Va-t-on revenir au temps où les antibiotiques n'existaient pas ?

18/11/14 à 11:13 - Mise à jour à 11:45

Source: De Standaard

Des experts craignent que l'Europe ne retourne à l'époque où les antibiotiques n'existaient pas. Les bactéries deviennent tellement résistantes aux antibiotiques que ceux-ci pourraient devenir obsolètes.

Va-t-on revenir au temps où les antibiotiques n'existaient pas ?

Image d'illustration © Reuters

La bactérie Klebsiella pneumoniae, que l'on retrouve partout en Europe, est de plus en plus résistante aux antibiotiques révèle le rapport "Antimicrobial resistance surveillance in Europe" qui a été publié ce lundi. "Cette augmentation de la résistance des bactéries ne peut être endiguée que si l'on diminue l'usage des antibiotiques à l'échelle européenne" selon Mat Goosens de l'Institut Scientifique de Santé Publique qui a participé à ce rapport. La Klebsiella pneumoniae ne rend normalement pas malade, mais provoque des infections chroniques, car elle affaiblit les défenses immunitaires. Il y a peu le problème des bactéries résistantes était cantonné à quelque pays, mais celles-ci sont désormais présentes partout en Europe.

"8.3 % des patients qui souffrent d'une infection du sang sont infectés par cette variante de la Klebsiella. Un chiffre qui a triplé en trois ans. Or il n'existe plus qu'un traitement basé sur un antibiotique de troisième ligne qui peut avoir un effet. C'est un antibiotique de première génération qui a beaucoup d'effet secondaire. Cependant il arrive souvent que les bactéries soient également résistantes à ce produit. Ce qui fait qu'en réalité plus aucun antibiotique ne fonctionne" précise le rapport.

La bactérie des hôpitaux, la Staphylococcus aureus résistant à la méticilline (SARM), une variante du staphylocoque doré, et qui ne réagit plus à aucun antibiotique se fait ces derniers des temps de plus en plus rares et c'est une bonne nouvelle. C'est surtout dû à "un meilleur suivi de l'infection" selon Goossens. Cette avancée positive est néanmoins contrebalancée par l'apparition de nouvelles bactéries beaucoup plus dangereuses.

La bactérie qui inquiète particulièrement les experts est la EPC (entérobactérie productrice de carbapénèmase, soit une bactérie multirésistante) dite de "kiemen" précise De Standaard. On la retrouve dans les intestins et elle peut provoquer une infection du sang, des urines et des voies respiratoires. Elle est dangereuse, car elle sécrète une substance qui paralyse l'effet des antibiotiques. Du coup, plus aucun traitement ne fonctionne. Et le directeur du European Centre for Disease Prevention and Control (ECDC), Marc Sprenger, de prévenir "Nous retournons vers l'ère où les antibiotiques n'existaient pas et où les gens mourraient de leur infection, car il n'existait pas de traitement"

Agir avant qu'il ne soit trop tard et dans toute l'Europe

Pour rendre les bactéries moins résistantes aux antibiotiques, il faut impérativement limiter l'usage des antibiotiques, et ce au niveau européen. L'usage abusif des antibiotiques est un fait depuis des décennies et a fait muter les bactéries qui ont développé leur résistance face à ces produits. Les bactéries les plus résistantes se retrouvent dans des lieux où on utilise de nombreux antibiotiques comme les hôpitaux. Les pays les plus touchés par le phénomène sont les pays du sud de l'Europe comme la Grèce et l'Italie. Mais le problème ne doit pas être traité localement. Il doit être pris à bras le corps et dans toute l'Europe, sous peine d'être inutile. "Cela doit être mis en place au niveau européen, car dans le cas contraire les bactéries vont simplement se propager d'un pays à un autre".
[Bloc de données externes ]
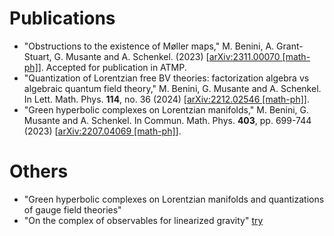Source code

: # Publications

- "Obstructions to the existence of Møller maps," M. Benini, A. Grant-Stuart, G. Musante and A. Schenkel. (2023) [[arXiv:2311.00070 [math-ph]](https://arxiv.org/abs/2311.00070)]. Accepted for publication in ATMP. 
- "Quantization of Lorentzian free BV theories: factorization algebra vs algebraic quantum field theory," M. Benini, G. Musante and A. Schenkel. In Lett. Math. Phys. **114**, no. 36 (2024) [[arXiv:2212.02546 [math-ph]](https://arxiv.org/abs/2212.02546)].
- "Green hyperbolic complexes on Lorentzian manifolds," M. Benini, G. Musante and A. Schenkel. In Commun. Math. Phys. **403**, pp. 699-744 (2023) [[arXiv:2207.04069 [math-ph]](https://arxiv.org/abs/2207.04069)].

# Others

- "Green hyperbolic complexes on Lorentzian manifolds and quantizations of gauge field theories"
- "On the complex of observables for linearized gravity" [try](/pdfs/linGravity.pdf)
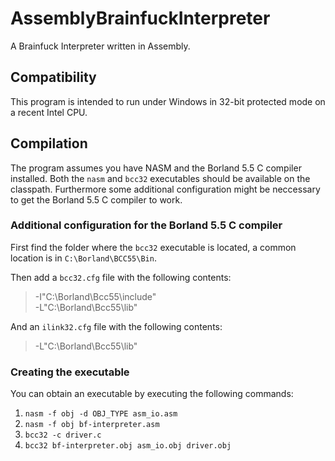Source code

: # AssemblyBrainfuckInterpreter
A Brainfuck Interpreter written in Assembly.

## Compatibility

This program is intended to run under Windows in 32-bit protected mode on a recent Intel CPU.

## Compilation

The program assumes you have NASM and the Borland 5.5 C compiler installed. Both the `nasm` and `bcc32` executables should be available on the classpath. Furthermore some additional configuration might be neccessary to get the Borland 5.5 C compiler to work.

### Additional configuration for the Borland 5.5 C compiler

First find the folder where the `bcc32` executable is located, a common location is in `C:\Borland\BCC55\Bin`.

Then add a `bcc32.cfg` file with the following contents:

> -I"C:\Borland\Bcc55\include"  
> -L"C:\Borland\Bcc55\lib"

And an `ilink32.cfg` file with the following contents:

> -L"C:\Borland\Bcc55\lib"

### Creating the executable

You can obtain an executable by executing the following commands:

1. `nasm -f obj -d OBJ_TYPE asm_io.asm`
2. `nasm -f obj bf-interpreter.asm`
3. `bcc32 -c driver.c`
4. `bcc32 bf-interpreter.obj asm_io.obj driver.obj`
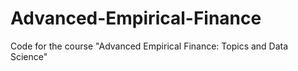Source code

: # Advanced-Empirical-Finance
Code for the course "Advanced Empirical Finance: Topics and Data Science"
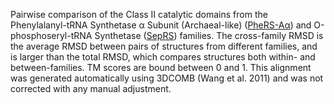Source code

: Pairwise comparison of the Class II catalytic domains from the Phenylalanyl-tRNA Synthetase &alpha; Subunit (Archaeal-like) (<a href='/class2/phe3'>PheRS-Aα</a>) and O-phosphoseryl-tRNA Synthetase (<a href='//'>SepRS</a>) families. 
	The cross-family RMSD is the average RMSD between pairs of structures from different families, and is
	 larger than the total RMSD, which compares structures both within- and between-families. TM scores are bound between 0 and 1. 
	 This alignment was generated automatically using 3DCOMB (Wang et al. 2011) and was not corrected with any manual adjustment.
Ces bactéries peuvent difficilement être endiguées, car elles peuvent se retrouver partout : sur les poignées de porte des hôpitaux, sur le sol,... Bien se laver les mains ne suffit pas toujours. C'est pourquoi, toujours selon le rapport, la seule vraie solution est de diminuer l'usage des antibiotiques et de convaincre les médecins de prescrire aussi peu que possible, des traitements à base d'un large spectre d'antibiotiques puisque c'est ces derniers qui développent le plus la résistance des bactéries.